A Discovering Christ Training Conference will be held Sept. 23 and Sept. 24 at Our Lady of Peace Church in Lakeland. Admission is $45 per person; $25 for clergy and religious.

This will be a conference to train people who will then go back to their parishes and train other parishioners in how to implement the Discovering Christ program.    

“One of the great things about Discovering Christ is it can be run completely by the laity,” Hallman said. The program is the first part of ChristLife, a three-part process of forming disciples.

Hallman said Discovering Christ aims to point people to the sacraments and Jesus Christ in the context of the parish community, to make the liturgy on Sunday more meaningful to them, to make them more likely to come to Mass, and to make them step outside the life they lead every day and to live differently.

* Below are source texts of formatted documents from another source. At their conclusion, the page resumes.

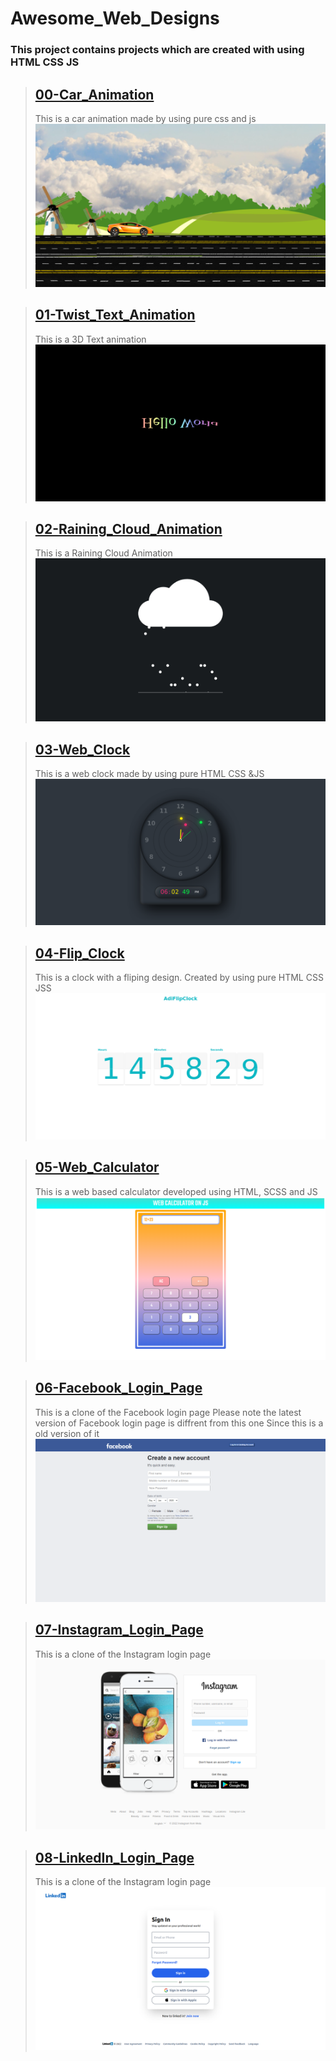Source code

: # Awesome_Web_Designs

### This project contains projects which are created with using HTML CSS JS


> ## [00-Car_Animation](https://adithyana2005.github.io/Awesome_Web_Apps/00-Car_Animation/index.html)
>
> This is a car animation made by using pure css and js
> ![Car_Animation](./github/00_Screenshot.png)


> ## [01-Twist_Text_Animation](https://adithyana2005.github.io/Awesome_Web_Apps/01-Twist_Text_Animation/index.html)
>
> This is a 3D Text animation
> ![Twist_Text_Animation](./github/01_Screenshot.png)


> ## [02-Raining_Cloud_Animation](https://adithyana2005.github.io/Awesome_Web_Apps/02-Raining_Cloud_Animation/index.html)
>
> This is a Raining Cloud Animation
> ![Raining_Cloud_Animation](./github/02_Screenshot.png)


> ## [03-Web_Clock](https://adithyana2005.github.io/Awesome_Web_Apps/03-Web_Clock/index.html)
>
> This is a web clock made by using pure HTML CSS &JS
> ![Web_Clock](./github/03_Screenshot.png)


> ## [04-Flip_Clock](https://adithyana2005.github.io/Awesome_Web_Apps/04-Flip_Clock/index.html)
>
> This is a clock with a fliping design. Created by using pure HTML CSS JSS
> ![Flip_Clock](./github/04_Screenshot.png)


> ## [05-Web_Calculator](https://adithyana2005.github.io/Awesome_Web_Apps/05-Web_Calculator/index.html)
>
> This is a web based calculator developed using HTML, SCSS and JS
> ![Web_Calculator](./github/05_Screenshot.png)


> ## [06-Facebook_Login_Page](https://adithyana2005.github.io/Awesome_Web_Apps/06-Facebook_Login_Page/index.html)
>
> This is a clone of the Facebook login page Please note the latest version of Facebook login page is diffrent from this one Since this is a old version of it
> ![Facebook Login Page Clone](./06-Facebook_Login_Page/github/Screenshot.png)


> ## [07-Instagram_Login_Page](https://adithyana2005.github.io/Awesome_Web_Apps/07-Instagram_Login_Page/index.html)
>
> This is a clone of the Instagram login page
> ![Instagram Login Page Clone](./07-Instagram_Login_Page/.github/Screenshot.png)


> ## [08-LinkedIn_Login_Page](https://adithyana2005.github.io/Awesome_Web_Apps/08-LinkedIn_Login_Page/index.html)
>
> This is a clone of the Instagram login page
> ![LinkeIn Login Page Clone](./08-LinkedIn_Login_Page/.github/Screenshot.png)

Participants will also learn how to run the Discovering Christ course, how to recruit volunteers, and how to facilitate a small group.

The program poses these questions: What is the meaning of life? Who is Jesus? Why does one need a savior? Why does church matter? The participants wrestle with these questions in small-group sessions.

“Discovering Christ,” Hallman said, is really an effective way to allow them to bring their questions and to come up on their own [answers] within the context of community.”

The teaching aspect of the program, she said, happens in the video portions; all the videos are about 30 minutes long. Then the participants break into small groups, and a facilitator helps them dig a little bit deeper.

“Their defenses kind of fall a little bit,” Hallman said, “and they become, in that sharing, they become a little more transparent. And that’s how relationships develop among people. … There’s a level of trust that develops that allows them to be more forthcoming with their thoughts and their feelings.”

The program is considered evangelization, Hallman said, “because what we help people understand throughout this Discovering Christ process is that our purpose and our meaning in life is to have a relationship with God, so that we can come to know, love, and serve him in this world and be with him forever in the next.”

A terrific speaker who will address the participants, Hallman said, is Father Michael A. Saporito, of the Parish Community of St. Helen in Westfield, N.J.

“He jumps around, he’s like on fire,” Hallman said.

She added: “He talks about how the Holy Spirit is part of everything that you do in Discovering Christ. And he shares about how this program has really impacted his ministry as a priest personally.”

Twenty parishes in the diocese are involved in the Discovering Christ program. About eight of them received a diocesan McDevitt Grant for evangelization to help underwrite the cost of it, Hallman said.

The conference will be held 7-9 p.m. Sept. 23, and 8 a.m.-4 p.m. Sept. 24 at the church at 203 Halcomb St. in Lakeland.

“I’d like to see more and more parishes utilizing Discovering Christ because it’s great in a lot of aspects,” Hallman said. “First of all, it’s a way for us to invite people to our parish that maybe are not parishioners, that have either fallen away from the church or no longer practicing the faith. … So it gives us a chance to connect up with them in a really nonthreatening way.”

But it’s also for the people that are in the pews. “It really gives them a chance to deepen their faith,” she said.